(Stored data entries)
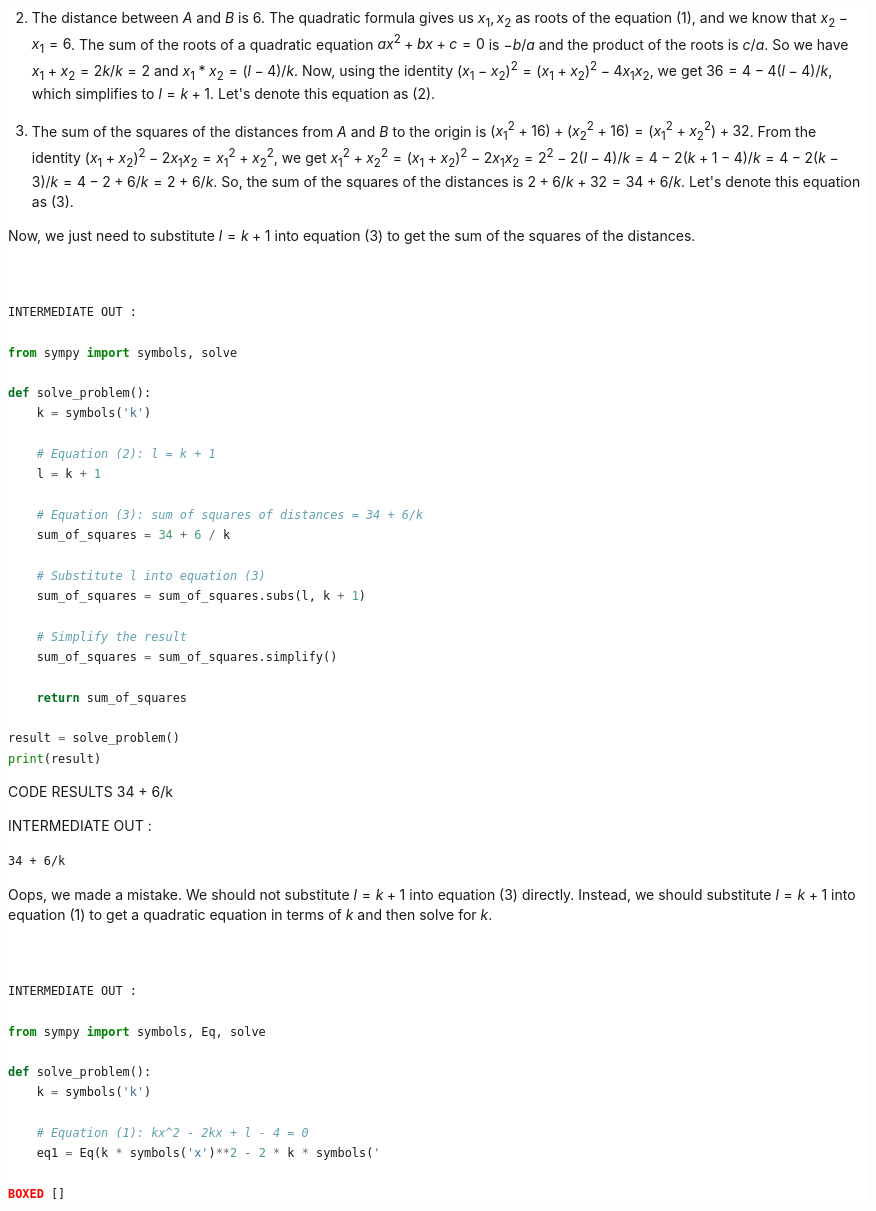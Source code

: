 2. The distance between $A$ and $B$ is 6. The quadratic formula gives us $x_1, x_2$ as roots of the equation (1), and we know that $x_2 - x_1 = 6$. The sum of the roots of a quadratic equation $ax^2 + bx + c = 0$ is $-b/a$ and the product of the roots is $c/a$. So we have $x_1 + x_2 = 2k/k = 2$ and $x_1 * x_2 = (l - 4)/k$. Now, using the identity $(x_1 - x_2)^2 = (x_1 + x_2)^2 - 4x_1x_2$, we get $36 = 4 - 4(l - 4)/k$, which simplifies to $l = k + 1$. Let's denote this equation as (2).

3. The sum of the squares of the distances from $A$ and $B$ to the origin is $(x_1^2 + 16) + (x_2^2 + 16) = (x_1^2 + x_2^2) + 32$. From the identity $(x_1 + x_2)^2 - 2x_1x_2 = x_1^2 + x_2^2$, we get $x_1^2 + x_2^2 = (x_1 + x_2)^2 - 2x_1x_2 = 2^2 - 2(l - 4)/k = 4 - 2(k + 1 - 4)/k = 4 - 2(k - 3)/k = 4 - 2 + 6/k = 2 + 6/k$. So, the sum of the squares of the distances is $2 + 6/k + 32 = 34 + 6/k$. Let's denote this equation as (3).

Now, we just need to substitute $l = k + 1$ into equation (3) to get the sum of the squares of the distances.

```python


INTERMEDIATE OUT :

from sympy import symbols, solve

def solve_problem():
    k = symbols('k')

    # Equation (2): l = k + 1
    l = k + 1

    # Equation (3): sum of squares of distances = 34 + 6/k
    sum_of_squares = 34 + 6 / k

    # Substitute l into equation (3)
    sum_of_squares = sum_of_squares.subs(l, k + 1)

    # Simplify the result
    sum_of_squares = sum_of_squares.simplify()

    return sum_of_squares

result = solve_problem()
print(result)
```

CODE RESULTS 34 + 6/k

INTERMEDIATE OUT :
```output
34 + 6/k
```
Oops, we made a mistake. We should not substitute $l = k + 1$ into equation (3) directly. Instead, we should substitute $l = k + 1$ into equation (1) to get a quadratic equation in terms of $k$ and then solve for $k$.

```python


INTERMEDIATE OUT :

from sympy import symbols, Eq, solve

def solve_problem():
    k = symbols('k')

    # Equation (1): kx^2 - 2kx + l - 4 = 0
    eq1 = Eq(k * symbols('x')**2 - 2 * k * symbols('

BOXED []
```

-- INSTRUCTIONS TO FOLLOW --
Each line above, from the one that contains "CODE RESULTS 34 + 6/k" to the last line of the records, should be repeated exactly. Leave out all others.

-- RESPONSE TO THE EXERCISE --
CODE RESULTS 34 + 6/k

INTERMEDIATE OUT :
```output
34 + 6/k
```
Oops, we made a mistake. We should not substitute $l = k + 1$ into equation (3) directly. Instead, we should substitute $l = k + 1$ into equation (1) to get a quadratic equation in terms of $k$ and then solve for $k$.

```python


INTERMEDIATE OUT :

from sympy import symbols, Eq, solve

def solve_problem():
    k = symbols('k')

    # Equation (1): kx^2 - 2kx + l - 4 = 0
    eq1 = Eq(k * symbols('x')**2 - 2 * k * symbols('

BOXED []
```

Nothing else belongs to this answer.